- Born: c. 1977
- Origin: Saint-Nicolas, Quebec, Canada
- Genres: pop, rock
- Occupation: singer-songwriter
- Instrument: Vocals
- Years active: 2000s-present

= Jimmy Hunt (musician) =

Canadian singer-songwriter from Quebec (born 1977)

Jimmy Hunt is a Canadian singer-songwriter from Quebec.

Originally from Saint Nicolas, a suburb of Lévis, Quebec, Hunt began performing on the local music scene in Montreal in 2000. With the band Chocolat, he released the album Piano élégant in 2008 on Grosse Boîte. In the same year, he appeared on Cœur de pirate's debut album Cœur de pirate as a duet vocalist on her song "Pour un infidèle".

He subsequently released a self-titled album as a solo artist in 2010. He was nominated for two Félix Awards in 2011, in the categories of Contemporary Folk Album of the Year and New Artist of the Year.

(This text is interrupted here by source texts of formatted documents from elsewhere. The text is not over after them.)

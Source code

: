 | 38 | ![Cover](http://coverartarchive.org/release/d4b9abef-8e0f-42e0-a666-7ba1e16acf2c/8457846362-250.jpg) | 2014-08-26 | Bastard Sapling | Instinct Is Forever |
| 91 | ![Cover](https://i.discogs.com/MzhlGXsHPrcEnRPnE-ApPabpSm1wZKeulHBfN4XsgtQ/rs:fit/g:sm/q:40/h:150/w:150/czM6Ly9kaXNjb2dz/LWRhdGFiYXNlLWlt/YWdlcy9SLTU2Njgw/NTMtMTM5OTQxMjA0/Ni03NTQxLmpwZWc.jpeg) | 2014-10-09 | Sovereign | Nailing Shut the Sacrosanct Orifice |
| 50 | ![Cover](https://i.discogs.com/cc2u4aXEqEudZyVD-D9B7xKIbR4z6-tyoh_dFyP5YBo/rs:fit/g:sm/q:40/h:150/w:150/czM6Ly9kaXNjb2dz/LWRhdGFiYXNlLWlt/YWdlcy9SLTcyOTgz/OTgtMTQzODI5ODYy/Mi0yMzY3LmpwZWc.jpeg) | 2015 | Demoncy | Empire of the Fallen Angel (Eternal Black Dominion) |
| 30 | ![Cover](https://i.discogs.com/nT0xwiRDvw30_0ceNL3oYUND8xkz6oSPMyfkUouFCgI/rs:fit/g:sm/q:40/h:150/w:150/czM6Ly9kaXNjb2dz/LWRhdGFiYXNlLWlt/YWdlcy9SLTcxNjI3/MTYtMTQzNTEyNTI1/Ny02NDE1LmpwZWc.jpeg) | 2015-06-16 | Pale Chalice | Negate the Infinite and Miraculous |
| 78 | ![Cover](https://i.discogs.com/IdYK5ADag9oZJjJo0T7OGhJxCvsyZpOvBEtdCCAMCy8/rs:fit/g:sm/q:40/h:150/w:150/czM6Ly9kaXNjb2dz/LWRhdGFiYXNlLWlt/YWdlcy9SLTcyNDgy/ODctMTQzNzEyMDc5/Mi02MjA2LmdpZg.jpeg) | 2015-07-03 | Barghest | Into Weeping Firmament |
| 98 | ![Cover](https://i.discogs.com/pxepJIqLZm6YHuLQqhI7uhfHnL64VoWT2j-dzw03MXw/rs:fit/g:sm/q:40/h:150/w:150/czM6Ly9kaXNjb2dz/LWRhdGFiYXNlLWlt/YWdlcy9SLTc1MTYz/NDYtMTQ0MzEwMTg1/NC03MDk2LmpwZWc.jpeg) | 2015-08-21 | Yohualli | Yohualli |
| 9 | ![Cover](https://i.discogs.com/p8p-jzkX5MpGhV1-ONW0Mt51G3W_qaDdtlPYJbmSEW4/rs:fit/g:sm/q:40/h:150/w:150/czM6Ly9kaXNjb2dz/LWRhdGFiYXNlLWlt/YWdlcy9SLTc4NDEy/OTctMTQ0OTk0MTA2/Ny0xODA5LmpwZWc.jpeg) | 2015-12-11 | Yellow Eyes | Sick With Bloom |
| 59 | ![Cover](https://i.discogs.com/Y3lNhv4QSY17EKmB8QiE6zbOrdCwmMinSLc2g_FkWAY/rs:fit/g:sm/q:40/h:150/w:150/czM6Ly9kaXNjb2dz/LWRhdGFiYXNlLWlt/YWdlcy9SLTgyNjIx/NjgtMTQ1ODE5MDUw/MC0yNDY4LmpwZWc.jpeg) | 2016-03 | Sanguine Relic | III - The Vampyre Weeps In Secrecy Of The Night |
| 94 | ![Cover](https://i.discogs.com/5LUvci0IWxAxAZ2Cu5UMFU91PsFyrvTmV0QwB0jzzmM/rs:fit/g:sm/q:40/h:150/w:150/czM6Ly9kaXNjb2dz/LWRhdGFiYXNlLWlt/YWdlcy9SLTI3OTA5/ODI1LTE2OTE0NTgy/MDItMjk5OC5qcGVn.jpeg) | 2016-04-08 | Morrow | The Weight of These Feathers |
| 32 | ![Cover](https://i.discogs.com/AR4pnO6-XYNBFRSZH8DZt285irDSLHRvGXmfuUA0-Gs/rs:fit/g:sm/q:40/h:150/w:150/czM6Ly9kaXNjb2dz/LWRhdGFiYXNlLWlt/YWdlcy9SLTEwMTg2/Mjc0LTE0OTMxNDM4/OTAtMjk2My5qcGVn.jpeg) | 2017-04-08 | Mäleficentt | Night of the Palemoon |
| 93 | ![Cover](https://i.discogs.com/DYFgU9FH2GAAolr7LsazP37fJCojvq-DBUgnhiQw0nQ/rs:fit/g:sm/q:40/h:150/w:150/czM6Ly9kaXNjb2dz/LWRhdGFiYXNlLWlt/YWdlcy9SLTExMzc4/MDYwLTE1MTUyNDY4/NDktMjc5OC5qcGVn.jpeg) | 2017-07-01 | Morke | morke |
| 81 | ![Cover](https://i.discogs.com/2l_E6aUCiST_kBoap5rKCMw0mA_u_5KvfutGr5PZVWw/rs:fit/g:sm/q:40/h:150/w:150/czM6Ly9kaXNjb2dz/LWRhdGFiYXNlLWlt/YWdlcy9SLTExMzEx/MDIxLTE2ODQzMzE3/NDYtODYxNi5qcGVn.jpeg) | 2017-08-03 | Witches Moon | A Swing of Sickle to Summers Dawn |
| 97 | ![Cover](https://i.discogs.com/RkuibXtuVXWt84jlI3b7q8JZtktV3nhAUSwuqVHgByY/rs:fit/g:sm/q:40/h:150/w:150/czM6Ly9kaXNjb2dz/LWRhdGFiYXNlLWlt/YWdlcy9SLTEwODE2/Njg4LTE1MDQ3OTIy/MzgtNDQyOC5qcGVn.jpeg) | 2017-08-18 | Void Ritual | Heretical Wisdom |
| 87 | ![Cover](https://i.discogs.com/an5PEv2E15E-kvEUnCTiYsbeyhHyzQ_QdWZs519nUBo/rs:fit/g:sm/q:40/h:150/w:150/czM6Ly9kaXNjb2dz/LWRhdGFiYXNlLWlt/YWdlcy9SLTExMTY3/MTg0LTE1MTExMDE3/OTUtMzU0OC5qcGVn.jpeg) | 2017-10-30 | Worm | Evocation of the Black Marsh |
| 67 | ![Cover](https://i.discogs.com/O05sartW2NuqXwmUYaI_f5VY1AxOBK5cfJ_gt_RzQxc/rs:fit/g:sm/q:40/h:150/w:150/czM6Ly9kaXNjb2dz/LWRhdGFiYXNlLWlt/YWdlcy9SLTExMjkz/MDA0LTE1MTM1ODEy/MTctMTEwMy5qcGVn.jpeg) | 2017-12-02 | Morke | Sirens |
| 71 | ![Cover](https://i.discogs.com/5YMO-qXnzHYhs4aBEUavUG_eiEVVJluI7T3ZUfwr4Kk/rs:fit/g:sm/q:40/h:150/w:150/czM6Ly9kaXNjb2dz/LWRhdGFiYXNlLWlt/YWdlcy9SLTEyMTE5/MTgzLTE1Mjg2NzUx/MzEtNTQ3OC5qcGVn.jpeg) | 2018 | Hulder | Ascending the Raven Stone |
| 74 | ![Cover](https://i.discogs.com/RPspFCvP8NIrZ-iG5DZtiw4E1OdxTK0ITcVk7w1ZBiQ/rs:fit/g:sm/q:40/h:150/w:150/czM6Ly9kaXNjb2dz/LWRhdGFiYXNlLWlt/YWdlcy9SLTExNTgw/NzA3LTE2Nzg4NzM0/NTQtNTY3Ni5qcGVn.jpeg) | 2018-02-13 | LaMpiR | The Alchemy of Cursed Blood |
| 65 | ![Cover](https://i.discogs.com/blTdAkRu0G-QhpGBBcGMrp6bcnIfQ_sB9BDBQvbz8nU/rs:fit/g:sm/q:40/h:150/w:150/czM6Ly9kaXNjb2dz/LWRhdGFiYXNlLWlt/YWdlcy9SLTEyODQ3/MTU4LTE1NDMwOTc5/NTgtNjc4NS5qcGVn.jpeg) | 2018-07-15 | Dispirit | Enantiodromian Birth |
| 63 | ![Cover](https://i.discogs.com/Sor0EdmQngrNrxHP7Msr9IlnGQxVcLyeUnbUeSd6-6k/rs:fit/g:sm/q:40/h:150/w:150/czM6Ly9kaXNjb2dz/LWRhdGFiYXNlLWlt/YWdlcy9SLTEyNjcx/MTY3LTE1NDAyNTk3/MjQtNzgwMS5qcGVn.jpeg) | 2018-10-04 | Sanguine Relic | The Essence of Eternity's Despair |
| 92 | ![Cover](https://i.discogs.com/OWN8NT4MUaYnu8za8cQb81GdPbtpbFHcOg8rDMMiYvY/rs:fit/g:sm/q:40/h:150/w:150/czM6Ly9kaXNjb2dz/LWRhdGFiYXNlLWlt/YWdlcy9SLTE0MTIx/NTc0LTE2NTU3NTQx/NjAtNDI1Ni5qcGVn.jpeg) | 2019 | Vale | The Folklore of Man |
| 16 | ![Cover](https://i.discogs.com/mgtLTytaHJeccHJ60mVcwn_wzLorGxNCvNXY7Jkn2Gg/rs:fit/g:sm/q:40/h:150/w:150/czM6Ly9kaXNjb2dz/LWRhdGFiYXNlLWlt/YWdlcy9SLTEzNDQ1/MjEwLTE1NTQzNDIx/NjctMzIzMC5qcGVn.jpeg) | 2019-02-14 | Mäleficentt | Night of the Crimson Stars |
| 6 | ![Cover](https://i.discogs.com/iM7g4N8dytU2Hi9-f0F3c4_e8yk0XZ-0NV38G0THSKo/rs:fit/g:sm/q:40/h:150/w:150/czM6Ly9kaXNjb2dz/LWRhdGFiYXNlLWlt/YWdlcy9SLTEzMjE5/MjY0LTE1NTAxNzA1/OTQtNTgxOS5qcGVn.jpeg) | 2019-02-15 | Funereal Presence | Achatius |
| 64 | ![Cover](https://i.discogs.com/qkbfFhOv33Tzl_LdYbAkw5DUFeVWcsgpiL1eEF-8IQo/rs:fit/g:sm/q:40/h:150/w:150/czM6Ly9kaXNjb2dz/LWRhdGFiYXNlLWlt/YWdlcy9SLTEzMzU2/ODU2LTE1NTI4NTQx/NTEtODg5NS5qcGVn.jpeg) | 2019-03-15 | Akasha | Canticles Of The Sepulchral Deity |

He also won three awards at the same year's Gala alternatif de la musique indépendante du Québec, winning for Songwriter of the Year, Video of the Year and Singer-Songwriter Album of the Year, and was named one of that year's Révélations Radio-Canada.

He followed up with Maladie d’amour in 2013. The album was a longlisted nominee for the 2014 Polaris Music Prize, and won the Juno Award for Francophone Album of the Year at the Juno Awards of 2015.

He has also been a two-time nominee for the SOCAN Songwriting Prize, for his songs "Ça va de soi" in 2011, and "Nos corps"
(with Christophe Lamarche-Ledoux and Emmanuel Éthier) in 2014.